Matthew Bell "Matt" Gordy (December 26, 1909 – August 18, 1989) was an American pole vaulter. In 1933 Gordy shared first place at both the NCAA championships and the national championships and helped Louisiana State University win the NCAA team title.
Gordy grew up in the small city of Abbeville, Louisiana. As Abbeville was home to a bamboo grove, local athletes had easy access to bamboo poles that would otherwise have been expensive, and pole vaulting became popular as a result. In high school, Gordy also competed in high jump, long jump and triple jump, but LSU head coach Bernie Moore felt the pole vault would be his best event.
Entering the 1933 NCAA championships, neither the LSU Tigers or Gordy individually were considered favorites. However, LSU's stars Glenn "Slats" Hardin and Jack Torrance scored a combined three wins and a third place, and with only the pole vault left, LSU had a slim lead over coach Dean Cromwell's University of Southern California. In the pole vault, USC fielded Bill Graber, who was a 1932 Olympian and held the outdoor world record of 14 ft 4 3⁄8 in (4.37 m), while Gordy came in with a personal best of only 13 ft 4 1⁄4 in (4.07 m). If Graber won, Gordy had to score six points (the score for third place, or a three-way tie for second) for LSU to tie with USC, and more than six points for LSU to win outright.
Four jumpers, including both Graber and Gordy, cleared 13 ft 6 in (4.11 m); for Gordy, this was already a personal best. Graber then cleared 14 ft (4.26 m) to break the tie; Gordy was left in a three-way tie for second, which would have tied the score between LSU and USC at 55 points each. On his last attempt Gordy cleared 14 ft, tying Graber for first, and LSU won the meet outright; after a remeasurement, the height cleared by Graber and Gordy was ratified as 13 ft 11 1⁄16 in (4.24 m), which was a new meeting record.

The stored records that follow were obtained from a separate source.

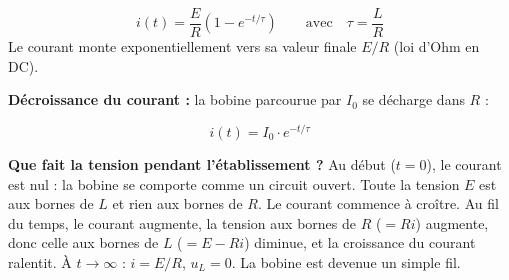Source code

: \documentclass[12pt,a4paper,twoside]{book}
\begin{document}
\begin{formule}
\[
\boxed{i(t) = \frac{E}{R}\left(1 - e^{-t/\tau}\right)} \qquad \text{avec} \quad \boxed{\tau = \frac{L}{R}}
\]
Le courant monte exponentiellement vers sa valeur finale $E/R$ (loi d'Ohm en DC).
\end{formule}

\textbf{Décroissance du courant :} la bobine parcourue par $I_0$ se décharge dans $R$ :

\begin{formule}
\[
\boxed{i(t) = I_0 \cdot e^{-t/\tau}}
\]
\end{formule}

\begin{center}
\end{center}

\begin{intuition}
\textbf{Que fait la tension pendant l'établissement ?} Au début ($t = 0$), le courant est nul : la bobine se comporte comme un circuit ouvert. Toute la tension $E$ est aux bornes de $L$ et rien aux bornes de $R$. Le courant commence à croître. Au fil du temps, le courant augmente, la tension aux bornes de $R$ ($= Ri$) augmente, donc celle aux bornes de $L$ ($= E - Ri$) diminue, et la croissance du courant ralentit. À $t \to \infty$ : $i = E/R$, $u_L = 0$. La bobine est devenue un simple fil.
\end{intuition}
\end{document}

At the national (AAU) championships two weeks later Gordy again tied for first, this time with indoor world record holder Keith Brown of Yale. The winning height, 14 ft (4.26 m), was Gordy's personal best; he was the tenth amateur in the world to jump 14 ft or more. The 1933 national championships were Gordy's last major meet, as he graduated from LSU and went to work on the oil rigs of Louisiana and later Texas; he eventually became an Amoco drilling superintendent in Houston.